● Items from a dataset
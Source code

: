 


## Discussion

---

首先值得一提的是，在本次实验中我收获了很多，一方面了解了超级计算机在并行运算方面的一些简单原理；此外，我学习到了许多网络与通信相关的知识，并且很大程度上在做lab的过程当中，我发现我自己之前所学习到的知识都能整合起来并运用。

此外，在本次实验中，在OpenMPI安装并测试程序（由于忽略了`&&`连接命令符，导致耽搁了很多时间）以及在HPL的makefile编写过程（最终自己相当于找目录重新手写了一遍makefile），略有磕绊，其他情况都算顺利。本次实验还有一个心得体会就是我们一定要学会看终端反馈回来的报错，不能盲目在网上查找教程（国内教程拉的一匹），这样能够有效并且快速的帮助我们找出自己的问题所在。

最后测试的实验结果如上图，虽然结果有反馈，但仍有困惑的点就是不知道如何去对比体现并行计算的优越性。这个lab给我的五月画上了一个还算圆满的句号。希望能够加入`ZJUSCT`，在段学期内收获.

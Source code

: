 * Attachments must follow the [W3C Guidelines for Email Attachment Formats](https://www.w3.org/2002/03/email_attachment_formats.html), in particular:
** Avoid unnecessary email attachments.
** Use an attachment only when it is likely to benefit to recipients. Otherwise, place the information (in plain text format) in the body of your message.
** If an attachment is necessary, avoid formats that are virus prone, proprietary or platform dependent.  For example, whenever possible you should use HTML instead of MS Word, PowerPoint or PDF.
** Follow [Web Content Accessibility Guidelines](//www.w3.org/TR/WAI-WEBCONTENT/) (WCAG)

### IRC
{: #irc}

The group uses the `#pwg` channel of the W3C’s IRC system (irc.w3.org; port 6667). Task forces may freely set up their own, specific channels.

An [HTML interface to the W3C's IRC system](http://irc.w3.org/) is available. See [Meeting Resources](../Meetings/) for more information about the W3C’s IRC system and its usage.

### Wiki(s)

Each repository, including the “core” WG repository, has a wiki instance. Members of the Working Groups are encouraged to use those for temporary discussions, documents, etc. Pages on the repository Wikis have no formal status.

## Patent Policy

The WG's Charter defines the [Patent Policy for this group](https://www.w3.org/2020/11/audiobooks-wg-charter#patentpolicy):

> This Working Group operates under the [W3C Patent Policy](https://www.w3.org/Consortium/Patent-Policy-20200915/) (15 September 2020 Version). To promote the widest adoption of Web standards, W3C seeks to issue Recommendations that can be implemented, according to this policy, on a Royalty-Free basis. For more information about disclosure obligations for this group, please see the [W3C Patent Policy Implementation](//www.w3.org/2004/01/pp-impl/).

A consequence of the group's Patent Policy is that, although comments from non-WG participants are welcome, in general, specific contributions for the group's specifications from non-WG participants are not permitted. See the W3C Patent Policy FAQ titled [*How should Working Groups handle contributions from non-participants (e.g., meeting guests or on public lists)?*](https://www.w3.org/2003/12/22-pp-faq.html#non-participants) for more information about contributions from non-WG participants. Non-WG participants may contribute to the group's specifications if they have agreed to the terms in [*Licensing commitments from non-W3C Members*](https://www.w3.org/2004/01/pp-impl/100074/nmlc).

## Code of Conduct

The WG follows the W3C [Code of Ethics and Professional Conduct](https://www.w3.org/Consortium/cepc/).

● What needs to be done
Print, without alteration, only the lines above between the one holding "Each repository, including" and the one holding "Patent Policy Implementation](//www.w3.org/2004/01/pp-impl/).", inclusive.

● Result
Each repository, including the “core” WG repository, has a wiki instance. Members of the Working Groups are encouraged to use those for temporary discussions, documents, etc. Pages on the repository Wikis have no formal status.

## Patent Policy

The WG's Charter defines the [Patent Policy for this group](https://www.w3.org/2020/11/audiobooks-wg-charter#patentpolicy):

> This Working Group operates under the [W3C Patent Policy](https://www.w3.org/Consortium/Patent-Policy-20200915/) (15 September 2020 Version). To promote the widest adoption of Web standards, W3C seeks to issue Recommendations that can be implemented, according to this policy, on a Royalty-Free basis. For more information about disclosure obligations for this group, please see the [W3C Patent Policy Implementation](//www.w3.org/2004/01/pp-impl/).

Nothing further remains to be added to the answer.